------ INPUT ------

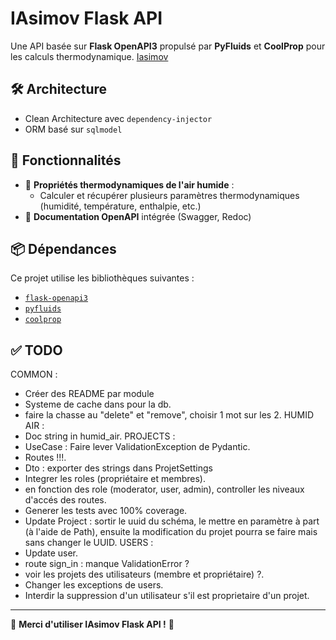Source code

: # IAsimov Flask API

Une API basée sur **Flask OpenAPI3** propulsé par **PyFluids** et **CoolProp** pour les calculs thermodynamique.
[Iasimov](https://iasimov.pythonanywhere.com/openapi/)

## 🛠 Architecture
  - Clean Architecture avec `dependency-injector`
  - ORM basé sur `sqlmodel`

## 🚀 Fonctionnalités
- 💨 **Propriétés thermodynamiques de l'air humide** :
  - Calculer et récupérer plusieurs paramètres thermodynamiques (humidité, température, enthalpie, etc.)
- 📄 **Documentation OpenAPI** intégrée (Swagger, Redoc)

## 📦 Dépendances
Ce projet utilise les bibliothèques suivantes :
- [`flask-openapi3`](https://luolingchun.github.io/flask-openapi3/v4.x/)
- [`pyfluids`](https://github.com/portyanikhin/PyFluids)
- [`coolprop`](http\://coolprop.org/)

## ✅ TODO
COMMON :
- Créer des README par module
- Systeme de cache dans pour la db.
- faire la chasse au "delete" et "remove", choisir 1 mot sur les 2.
HUMID AIR :
- Doc string in humid_air.
PROJECTS : 
- UseCase : Faire lever ValidationException de Pydantic.
- Routes !!!.
- Dto : exporter des strings dans ProjetSettings
- Integrer les roles (propriétaire et membres).
- en fonction des role (moderator, user, admin), controller les niveaux d'accés des routes.
- Generer les tests avec 100% coverage.
- Update Project : sortir le uuid du schéma, le mettre en paramètre à part (à l'aide de Path), ensuite la modification du projet pourra se faire mais sans changer le UUID.
USERS :
- Update user.
- route sign_in : manque ValidationError ?
- voir les projets des utilisateurs (membre et propriétaire) ?.
- Changer les exceptions de users.
- Interdir la suppression d'un utilisateur s'il est proprietaire d'un projet.
---

🎉 **Merci d'utiliser IAsimov Flask API !** 🚀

------

[TASK ITEM]:
The lines to return are those in the material above that hold "Update".

[EXPECTED OUTPUT]:
- Update Project : sortir le uuid du schéma, le mettre en paramètre à part (à l'aide de Path), ensuite la modification du projet pourra se faire mais sans changer le UUID.
- Update user.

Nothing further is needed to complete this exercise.